Die nicht erfolgte Einhaltung der Anforderung des § 30 Abs. 2 PsychKG erfolgte auch schuldhaft, weil die behandelnden Ärzte diese Rechtskenntnis haben müssen. Jeder Amtsträger muss die zur Führung seines Amtes notwendigen Rechtskenntnisse haben oder sich verschaffen (vergl. OLG Stuttgart, Urteil vom 30.11.2000 – 1 U 32/00; BGH, Urteil vom 5.7.1990 – IX ZR 10/90). Dazu kommt, dass die Arzte die Gefährlichkeit der Vergabe der Psychopharmaka kannten, wie aus der von der Klinik selbst angeführten Feststellung des Body-Mass-lndex zur genauen Dosierung und Überwachung der Werte zu entnehmen ist.
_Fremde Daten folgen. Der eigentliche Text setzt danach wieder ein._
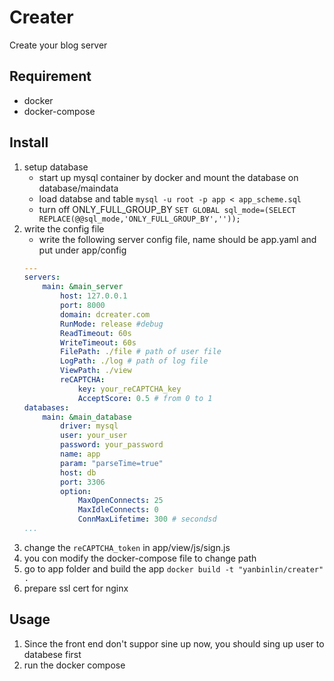 # Creater

Create your blog server

## Requirement
* docker
* docker-compose

## Install
1. setup database
    * start up mysql container by docker and mount the database on database/maindata
    * load databse and table
    ``mysql -u root -p app < app_scheme.sql``
    * turn off ONLY_FULL_GROUP_BY
    ``SET GLOBAL sql_mode=(SELECT REPLACE(@@sql_mode,'ONLY_FULL_GROUP_BY',''));``
2. write the config file
    * write the following server config file, name should be app.yaml and put under app/config
    ```yaml
    ---
    servers:
        main: &main_server
            host: 127.0.0.1
            port: 8000
            domain: dcreater.com
            RunMode: release #debug
            ReadTimeout: 60s
            WriteTimeout: 60s
            FilePath: ./file # path of user file
            LogPath: ./log # path of log file
            ViewPath: ./view
            reCAPTCHA:
                key: your_reCAPTCHA_key
                AcceptScore: 0.5 # from 0 to 1
    databases:
        main: &main_database
            driver: mysql
            user: your_user
            password: your_password
            name: app
            param: "parseTime=true"
            host: db
            port: 3306
            option:
                MaxOpenConnects: 25
                MaxIdleConnects: 0
                ConnMaxLifetime: 300 # secondsd
    ...
    ```
3. change the `reCAPTCHA_token` in app/view/js/sign.js
4. you con modify the docker-compose file to change path
5. go to app folder and build the app
``docker build -t "yanbinlin/creater" .``
6. prepare ssl cert for nginx
    

## Usage
1. Since the front end don't suppor sine up now, you should sing up user to databese first
2. run the docker compose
Dem Kläger steht unter Berücksichtigung aller maßgeblicher Umstände, insbesondere der Fixierung von 16 Stunden und einer medikamentöse Verabreichung von Neuroleptika mit den vom Kläger vorgetragenen erheblichen Nebenwirkungen ein Schmerzensgeld in Höhe von 5000,– € zu. Das Gericht erachtet diesen Betrag auch unter Berücksichtigung der Entscheidungen anderer Gerichte in vergleichbaren Fällen für angemessen und ausreichend. So hat das OLG Stuttgart für einen Freiheitsentzug 1500 € und für einen weiteren Freiheitsentzug für einen Tag verbunden mit Zwangsmedikation 2500 € zugesprochen, wobei es keine Nebenwirkungen durch Neuroleptika gab.
Hier ist zu berücksichtigen, dass es eine Fixierung von 16 Stunden, weniger als einen Tag, gab, dafür aber durch die medikamentöse Verabreichung von Neuroleptika erhebliche Nebenwirkungen auftraten, so dass ein höheres Schmerzensgeld zuzusprechen ist, zumal die Nebenwirkungen über die bloße Beeinträchtigung durch eine Fixierung wesentlich längere Auswirkungen haben. Das OLG Oldenburg hat am 20.5.1988 für eine einwöchige Zwangseinweisung in die geschlossene Abteilung eines Landeskrankenhauses infolge eines unzutreffenden ärztlichen Gutachtens eine Entschädigung von umgerechnet 2500 € zugesprochen – 6 U 28/88. Das OLG Stuttgart hielt ein Schmerzensgeld von umgerechnet 6000 € für angemessen für ein nahezu vierwöchiges Festhalten des Klägers in einem psychiatrischen Krankenhaus gegen seinen Willen und entgegen den eindeutigen gesetzlichen Regelungen – 14 U 10/90. Dort ist der Freiheitsentzug durch die Fixierung über einen langen Zeitraum erfolgt. Dafür wiegen im Falle des hiesigen Klägers die Nebenwirkungen der Medikamente – unstreitig wurde ein Präparat wegen der erheblichen Nebenwirkungen ausgetauscht – umso schwerer. Daher ist ein bis an diesen Betrag heranreichendes Schmerzensgeld angebracht, das jedoch nach Einschätzung der Kammer im Hinblick auf den langen Freiheitsentzug im Fall des OLG Stuttgart unterhalb des dort zugesprochenen Betrages bleibt.